[MATERIALS PROVIDED Boundary: Start]

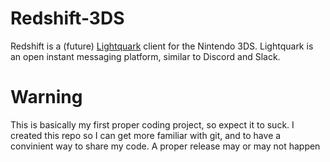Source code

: # Redshift-3DS
Redshift is a (future) [Lightquark](https://lightquark.network) client for the Nintendo 3DS. Lightquark is an open instant messaging platform, similar to Discord and Slack.

# Warning
This is basically my first proper coding project, so expect it to suck. I created this repo so I can get more familiar with git, and to have a convinient way to share my code. A proper release may or may not happen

[MATERIALS PROVIDED Boundary: End]

(WHAT TO DO)
Your task is to reproduce exactly the lines that begin at the line containing "Redshift is a" and end at the final line of the data above.

(ANSWER SECTION)
Redshift is a (future) [Lightquark](https://lightquark.network) client for the Nintendo 3DS. Lightquark is an open instant messaging platform, similar to Discord and Slack.

# Warning
This is basically my first proper coding project, so expect it to suck. I created this repo so I can get more familiar with git, and to have a convinient way to share my code. A proper release may or may not happen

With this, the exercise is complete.